What to work on |
Pull every line that includes the word "deepcopy" out of the data below and copy it.

Input data |
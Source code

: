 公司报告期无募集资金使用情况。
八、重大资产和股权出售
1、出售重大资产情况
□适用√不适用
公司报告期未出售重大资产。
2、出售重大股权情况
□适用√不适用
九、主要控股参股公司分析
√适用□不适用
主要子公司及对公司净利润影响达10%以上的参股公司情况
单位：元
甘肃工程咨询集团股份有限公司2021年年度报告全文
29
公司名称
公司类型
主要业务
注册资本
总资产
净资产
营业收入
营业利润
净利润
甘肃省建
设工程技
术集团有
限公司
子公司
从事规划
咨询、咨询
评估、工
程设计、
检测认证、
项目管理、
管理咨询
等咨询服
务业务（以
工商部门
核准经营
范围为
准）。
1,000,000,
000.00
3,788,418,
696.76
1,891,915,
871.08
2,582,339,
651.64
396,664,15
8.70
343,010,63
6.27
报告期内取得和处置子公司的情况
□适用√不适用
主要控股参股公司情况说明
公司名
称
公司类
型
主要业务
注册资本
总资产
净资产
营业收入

---

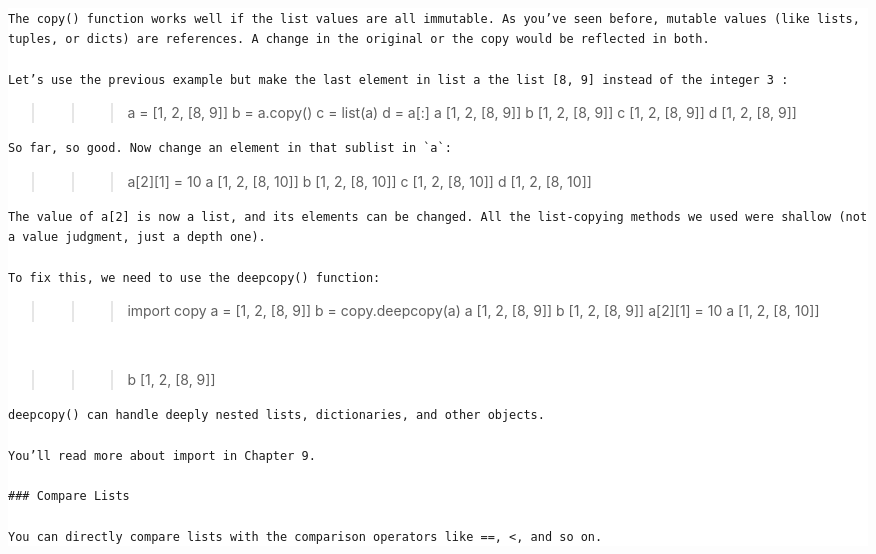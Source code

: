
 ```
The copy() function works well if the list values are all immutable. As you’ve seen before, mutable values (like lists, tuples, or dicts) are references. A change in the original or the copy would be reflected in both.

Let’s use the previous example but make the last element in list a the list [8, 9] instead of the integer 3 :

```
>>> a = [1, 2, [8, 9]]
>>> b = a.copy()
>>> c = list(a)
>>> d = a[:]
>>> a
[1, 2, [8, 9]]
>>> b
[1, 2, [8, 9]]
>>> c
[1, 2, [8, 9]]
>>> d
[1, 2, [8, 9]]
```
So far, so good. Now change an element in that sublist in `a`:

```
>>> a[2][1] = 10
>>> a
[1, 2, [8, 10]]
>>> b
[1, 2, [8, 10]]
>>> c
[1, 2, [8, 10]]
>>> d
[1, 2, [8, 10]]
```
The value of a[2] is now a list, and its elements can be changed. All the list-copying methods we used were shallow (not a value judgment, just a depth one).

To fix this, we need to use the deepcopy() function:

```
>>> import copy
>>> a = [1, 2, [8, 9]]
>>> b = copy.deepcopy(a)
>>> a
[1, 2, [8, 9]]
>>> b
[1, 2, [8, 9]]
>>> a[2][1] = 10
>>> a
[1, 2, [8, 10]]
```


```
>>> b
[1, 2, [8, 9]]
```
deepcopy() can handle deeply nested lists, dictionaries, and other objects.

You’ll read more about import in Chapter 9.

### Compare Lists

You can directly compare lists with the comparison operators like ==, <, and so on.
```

Solution to this exercise |
To fix this, we need to use the deepcopy() function:
>>> b = copy.deepcopy(a)
deepcopy() can handle deeply nested lists, dictionaries, and other objects.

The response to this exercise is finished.